Kheiri, B, Abdalla, A, Haykal, T, Osman, M, Ahmed, S, Hassan, M, Bachuwa, G
The American journal of cardiology. 2018;(7):879-887
Abstract
Vitamin K antagonist (VKA) is a commonly prescribed anticoagulant with a narrow therapeutic window. Genetic polymorphisms account for high VKA dosage variability. Hence, we performed an updated meta-analysis of all randomized clinical trials (RCTs) comparing genotype-guided VKA versus standard dosing algorithms. We conducted a systematic search of electronic databases from inception to October 2017 for all RCTs. The primary outcome was the percentage of time in therapeutic range (TTR). Secondary outcomes were international normalized ratio >4, major and all bleeding events, thromboembolism, adverse and serious adverse events, and all-cause mortality. We calculated the weighted mean difference for the primary outcome and risk ratio (RR) for secondary outcomes using a random-effect model. We included 20 RCTs and analyzed a total of 5,980 adult patients. Our pooled analysis showed greater improvement in TTR for the genotype-guided group in comparison with the standard group (mean difference 3.41%, 95% confidence interval [CI] 0.71 to 6.10, p = 0.01). In addition, there were significant reductions in major and all bleeding events ((RR 0.35, 95% CI 0.20 to 0.63, p = 0.0004) and (RR 0.79, 95% CI 0.66 to 0.95, p = 0.01), respectively).

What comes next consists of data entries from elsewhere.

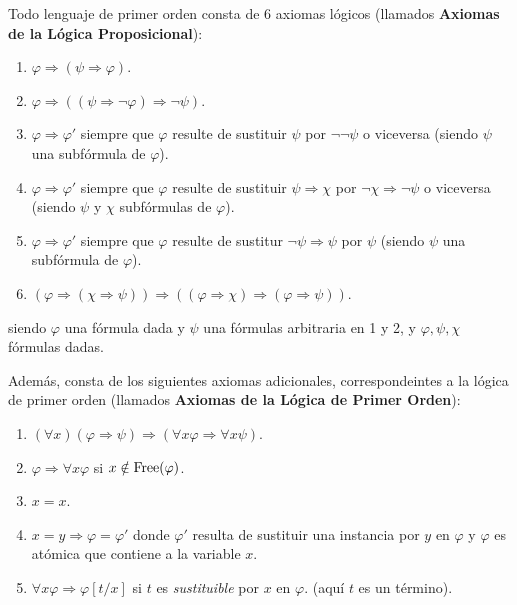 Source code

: \documentclass[12pt]{report}
\newcounter{it}
\theoremstyle{largebreak}
\newcommand{\free}{\textup{Free}}
\begin{document}
    \begin{mydef}
        Todo lenguaje de primer orden consta de 6 axiomas lógicos (llamados \textbf{Axiomas de la Lógica Proposicional}):
        \renewcommand{\theenumi}{\arabic{enumi}}
        \begin{enumerate}
            \item $\varphi\Rightarrow(\psi\Rightarrow\varphi)$.
            \item $\varphi\Rightarrow((\psi\Rightarrow\neg\varphi)\Rightarrow\neg\psi)$.
            \item $\varphi\Rightarrow\varphi'$ siempre que $\varphi$ resulte de sustituir $\psi$ por $\neg\neg\psi$ o viceversa (siendo $\psi$ una subfórmula de $\varphi$).
            \item $\varphi\Rightarrow\varphi'$ siempre que $\varphi$ resulte de sustituir $\psi\Rightarrow\chi$ por $\neg\chi\Rightarrow\neg\psi$ o viceversa (siendo $\psi$ y $\chi$ subfórmulas de $\varphi$).
            \item $\varphi\Rightarrow\varphi'$ siempre que $\varphi$ resulte de sustitur $\neg\psi\Rightarrow\psi$ por $\psi$ (siendo $\psi$ una subfórmula de $\varphi$).
            \item $(\varphi\Rightarrow(\chi\Rightarrow\psi))\Rightarrow((\varphi\Rightarrow\chi)\Rightarrow(\varphi\Rightarrow\psi))$.
        \end{enumerate}
        siendo $\varphi$ una fórmula dada y $\psi$ una fórmulas arbitraria en 1 y 2, y $\varphi,\psi,\chi$ fórmulas dadas.

        Además, consta de los siguientes axiomas adicionales, correspondeintes a la lógica de primer orden (llamados \textbf{Axiomas de la Lógica de Primer Orden}):
        \begin{enumerate}
            \item $(\forall x)(\varphi\Rightarrow\psi)\Rightarrow(\forall x\varphi\Rightarrow\forall x\psi)$.
            \item $\varphi\Rightarrow\forall x\varphi$ si $x\notin\free(\varphi)$.
            \item $x=x$.
            \item $x=y\Rightarrow \varphi=\varphi'$ donde $\varphi'$ resulta de sustituir una instancia por $y$ en $\varphi$ y $\varphi$ es atómica que contiene a la variable $x$.
            \item $\forall x\varphi\Rightarrow\varphi[t/x]$ si $t$ es \textit{sustituible} por $x$ en $\varphi$. (aquí $t$ es un término).
        \end{enumerate}
    \end{mydef}
\end{document}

However, there were no significant differences between the groups for international normalized ratio >4 (RR 0.89, 95% CI 0.80 to 1.00, p = 0.06), thromboembolism (RR 0.81, 95% CI 0.56 to 1.17, p = 0.25), serious adverse events (RR 0.79, 95% CI 0.61 to 1.03, p = 0.08), any adverse events (RR 0.94, 95% CI 0.88 to 1.01, p = 0.07), or all-cause mortality (RR 0.73, 95% CI 0.32 to 1.66, p = 0.46). In conclusion, genotype-guided VKA dosing can improve the TTR and reduce the risk for bleeding episodes, in comparison with standard dosing algorithms.